■ What the task requires:
Reading through the lines below, count those that include the string "объявления"; the answer is that number and nothing else.

Source texts of formatted documents
* * *
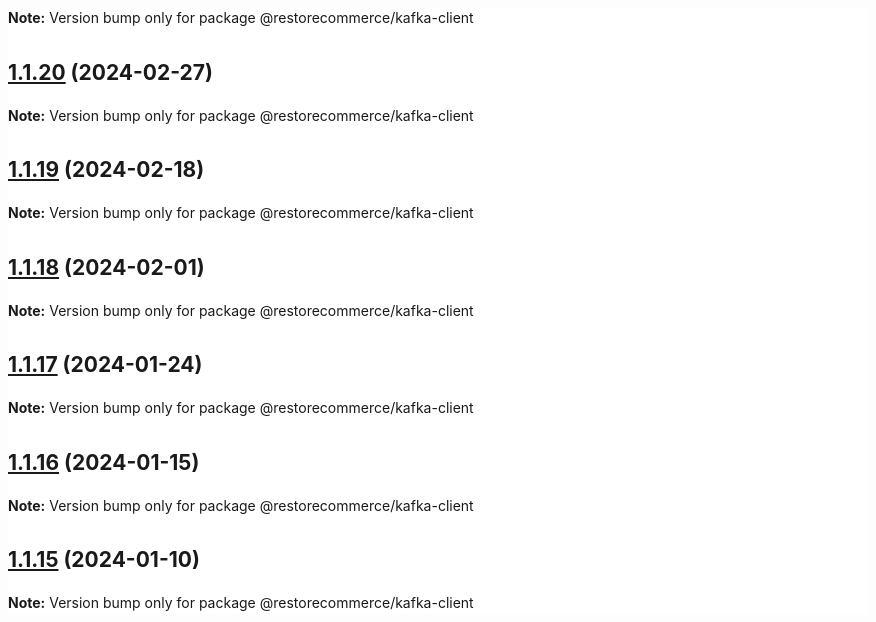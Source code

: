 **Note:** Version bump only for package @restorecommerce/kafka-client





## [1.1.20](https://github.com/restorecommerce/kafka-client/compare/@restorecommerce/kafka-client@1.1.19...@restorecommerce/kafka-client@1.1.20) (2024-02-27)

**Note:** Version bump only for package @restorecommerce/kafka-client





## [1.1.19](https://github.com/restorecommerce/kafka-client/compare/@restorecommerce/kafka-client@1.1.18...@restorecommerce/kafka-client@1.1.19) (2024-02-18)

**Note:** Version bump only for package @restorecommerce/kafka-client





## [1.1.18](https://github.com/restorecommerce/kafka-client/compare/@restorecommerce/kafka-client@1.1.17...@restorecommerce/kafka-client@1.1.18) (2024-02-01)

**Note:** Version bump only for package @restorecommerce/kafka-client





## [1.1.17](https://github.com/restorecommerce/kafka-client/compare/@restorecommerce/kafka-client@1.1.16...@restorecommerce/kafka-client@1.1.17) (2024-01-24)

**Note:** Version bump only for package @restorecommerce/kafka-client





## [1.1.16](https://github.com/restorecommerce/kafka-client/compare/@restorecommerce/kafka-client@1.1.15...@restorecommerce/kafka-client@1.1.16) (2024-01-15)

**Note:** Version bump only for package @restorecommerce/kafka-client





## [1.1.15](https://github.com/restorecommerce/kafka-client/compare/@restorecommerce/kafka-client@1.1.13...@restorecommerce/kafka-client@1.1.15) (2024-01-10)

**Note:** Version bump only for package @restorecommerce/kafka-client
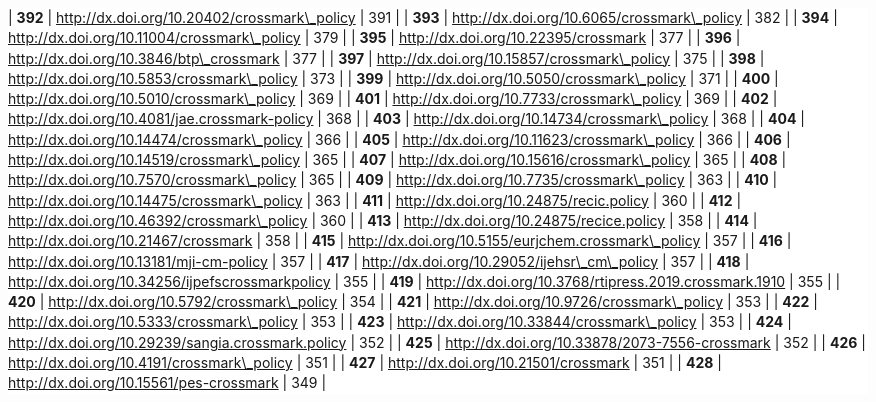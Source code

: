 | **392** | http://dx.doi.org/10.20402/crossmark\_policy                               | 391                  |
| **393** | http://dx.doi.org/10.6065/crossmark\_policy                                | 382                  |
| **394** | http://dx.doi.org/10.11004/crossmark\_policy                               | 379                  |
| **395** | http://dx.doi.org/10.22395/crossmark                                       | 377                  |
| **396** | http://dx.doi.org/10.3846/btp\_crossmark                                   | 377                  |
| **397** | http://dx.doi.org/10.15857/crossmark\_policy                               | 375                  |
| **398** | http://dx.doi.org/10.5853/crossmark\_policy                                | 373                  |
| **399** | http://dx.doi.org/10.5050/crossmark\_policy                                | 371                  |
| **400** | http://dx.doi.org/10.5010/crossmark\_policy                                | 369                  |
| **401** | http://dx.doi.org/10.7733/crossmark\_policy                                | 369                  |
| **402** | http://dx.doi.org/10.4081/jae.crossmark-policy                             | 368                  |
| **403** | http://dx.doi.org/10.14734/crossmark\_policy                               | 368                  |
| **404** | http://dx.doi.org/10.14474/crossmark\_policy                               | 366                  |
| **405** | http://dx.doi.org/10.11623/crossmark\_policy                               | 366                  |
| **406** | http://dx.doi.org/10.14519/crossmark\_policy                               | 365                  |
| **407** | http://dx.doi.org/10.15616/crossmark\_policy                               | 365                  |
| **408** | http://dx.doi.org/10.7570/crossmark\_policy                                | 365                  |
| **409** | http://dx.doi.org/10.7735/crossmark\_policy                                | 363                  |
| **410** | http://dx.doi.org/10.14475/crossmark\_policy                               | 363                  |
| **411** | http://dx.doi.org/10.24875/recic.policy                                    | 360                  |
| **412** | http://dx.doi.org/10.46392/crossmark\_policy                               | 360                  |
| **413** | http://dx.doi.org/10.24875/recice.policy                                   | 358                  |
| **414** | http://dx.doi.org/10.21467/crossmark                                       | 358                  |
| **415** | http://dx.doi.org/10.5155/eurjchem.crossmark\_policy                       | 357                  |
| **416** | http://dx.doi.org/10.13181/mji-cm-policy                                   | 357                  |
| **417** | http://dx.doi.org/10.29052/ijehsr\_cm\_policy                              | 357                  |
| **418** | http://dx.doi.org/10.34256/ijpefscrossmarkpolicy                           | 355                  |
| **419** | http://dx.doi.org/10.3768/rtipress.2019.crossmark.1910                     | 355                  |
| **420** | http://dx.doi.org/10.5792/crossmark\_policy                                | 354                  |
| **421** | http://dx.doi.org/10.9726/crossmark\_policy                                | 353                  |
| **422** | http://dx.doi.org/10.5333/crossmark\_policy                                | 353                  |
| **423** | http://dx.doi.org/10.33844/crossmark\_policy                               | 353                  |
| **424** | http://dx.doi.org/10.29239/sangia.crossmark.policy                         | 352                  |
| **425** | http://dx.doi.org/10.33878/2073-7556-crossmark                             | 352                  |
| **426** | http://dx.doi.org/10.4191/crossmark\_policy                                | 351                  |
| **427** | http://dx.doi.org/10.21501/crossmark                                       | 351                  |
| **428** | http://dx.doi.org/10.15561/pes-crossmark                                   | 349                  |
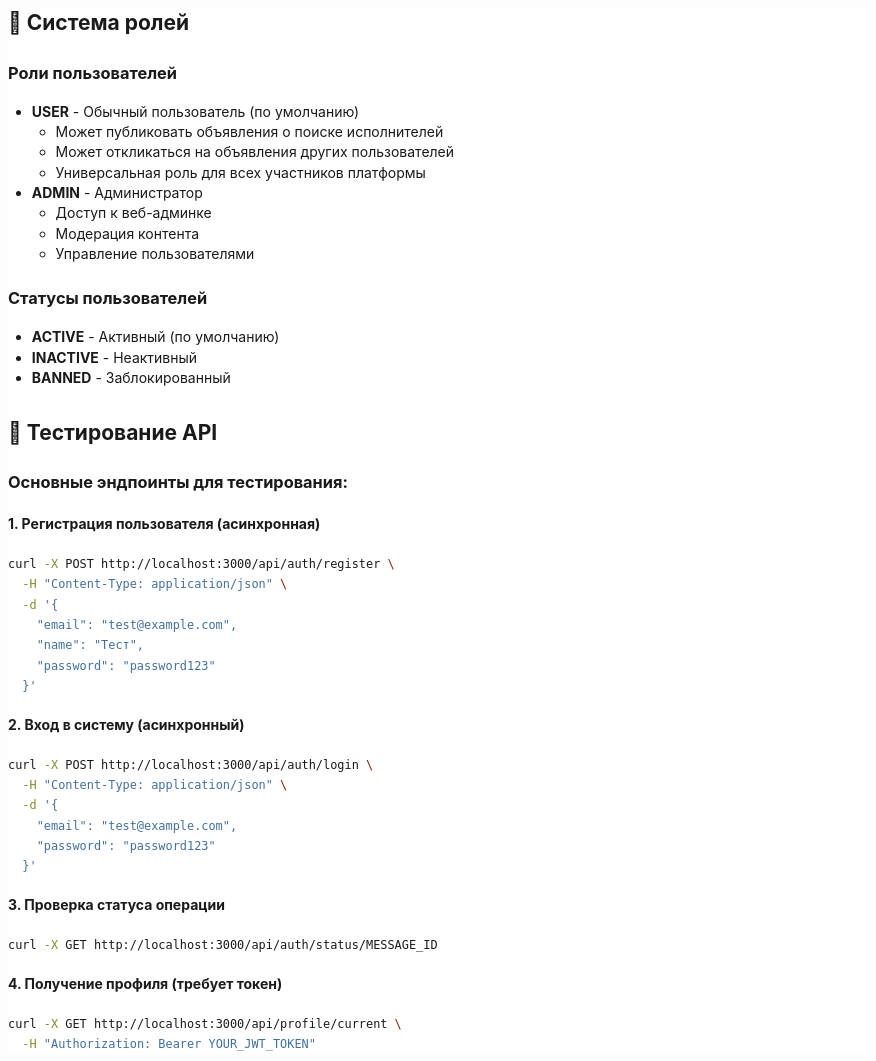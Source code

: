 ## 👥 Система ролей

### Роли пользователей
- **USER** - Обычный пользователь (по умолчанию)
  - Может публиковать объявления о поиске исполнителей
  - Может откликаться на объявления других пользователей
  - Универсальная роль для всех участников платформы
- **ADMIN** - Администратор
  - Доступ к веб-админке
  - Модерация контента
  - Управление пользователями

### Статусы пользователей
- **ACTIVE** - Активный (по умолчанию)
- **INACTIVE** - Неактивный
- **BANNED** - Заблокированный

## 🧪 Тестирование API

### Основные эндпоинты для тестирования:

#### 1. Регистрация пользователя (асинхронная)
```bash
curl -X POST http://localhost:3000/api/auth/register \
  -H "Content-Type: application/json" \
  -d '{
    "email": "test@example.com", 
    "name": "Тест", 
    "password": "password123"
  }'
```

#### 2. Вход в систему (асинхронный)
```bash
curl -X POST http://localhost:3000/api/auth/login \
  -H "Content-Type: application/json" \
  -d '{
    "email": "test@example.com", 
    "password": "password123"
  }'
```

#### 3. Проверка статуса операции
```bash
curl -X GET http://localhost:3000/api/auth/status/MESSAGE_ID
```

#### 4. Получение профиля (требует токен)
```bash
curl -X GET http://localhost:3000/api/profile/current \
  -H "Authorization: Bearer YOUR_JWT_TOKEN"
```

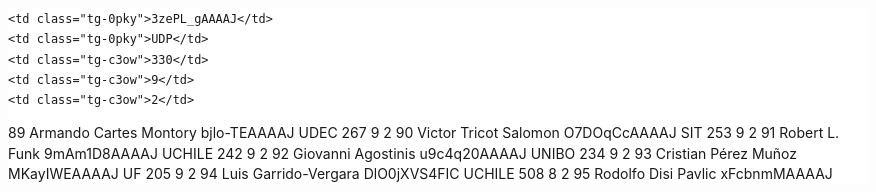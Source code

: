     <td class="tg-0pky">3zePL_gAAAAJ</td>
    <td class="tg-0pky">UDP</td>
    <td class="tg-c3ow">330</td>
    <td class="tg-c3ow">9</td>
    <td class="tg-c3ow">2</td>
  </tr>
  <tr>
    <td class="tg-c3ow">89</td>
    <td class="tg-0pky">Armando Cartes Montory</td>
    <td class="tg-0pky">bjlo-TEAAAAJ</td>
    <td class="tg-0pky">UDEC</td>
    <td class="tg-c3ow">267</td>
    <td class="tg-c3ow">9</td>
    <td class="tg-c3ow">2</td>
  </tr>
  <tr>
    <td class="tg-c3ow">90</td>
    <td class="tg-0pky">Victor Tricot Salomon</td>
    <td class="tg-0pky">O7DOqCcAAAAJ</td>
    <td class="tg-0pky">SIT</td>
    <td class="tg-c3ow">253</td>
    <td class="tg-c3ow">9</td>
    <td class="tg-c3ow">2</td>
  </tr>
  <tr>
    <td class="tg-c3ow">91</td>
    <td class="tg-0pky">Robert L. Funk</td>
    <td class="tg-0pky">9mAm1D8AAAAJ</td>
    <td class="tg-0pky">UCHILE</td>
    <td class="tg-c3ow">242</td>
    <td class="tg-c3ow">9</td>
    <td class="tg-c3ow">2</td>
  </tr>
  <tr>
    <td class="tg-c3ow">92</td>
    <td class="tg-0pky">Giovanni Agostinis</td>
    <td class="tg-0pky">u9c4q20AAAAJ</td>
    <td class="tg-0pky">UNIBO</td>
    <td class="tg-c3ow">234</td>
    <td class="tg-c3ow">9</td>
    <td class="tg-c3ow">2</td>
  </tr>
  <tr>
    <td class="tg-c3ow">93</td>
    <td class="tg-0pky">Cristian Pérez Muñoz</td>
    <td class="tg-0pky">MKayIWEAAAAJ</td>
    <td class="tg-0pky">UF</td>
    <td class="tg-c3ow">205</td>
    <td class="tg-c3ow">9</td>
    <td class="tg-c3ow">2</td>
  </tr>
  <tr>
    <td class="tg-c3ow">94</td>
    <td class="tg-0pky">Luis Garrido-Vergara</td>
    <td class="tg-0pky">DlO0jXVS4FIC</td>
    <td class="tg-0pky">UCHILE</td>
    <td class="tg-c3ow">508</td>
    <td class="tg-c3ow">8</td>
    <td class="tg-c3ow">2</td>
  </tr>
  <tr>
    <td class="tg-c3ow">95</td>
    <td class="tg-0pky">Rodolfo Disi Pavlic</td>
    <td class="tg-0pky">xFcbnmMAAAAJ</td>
* * *
■ Reply to the exercise:
2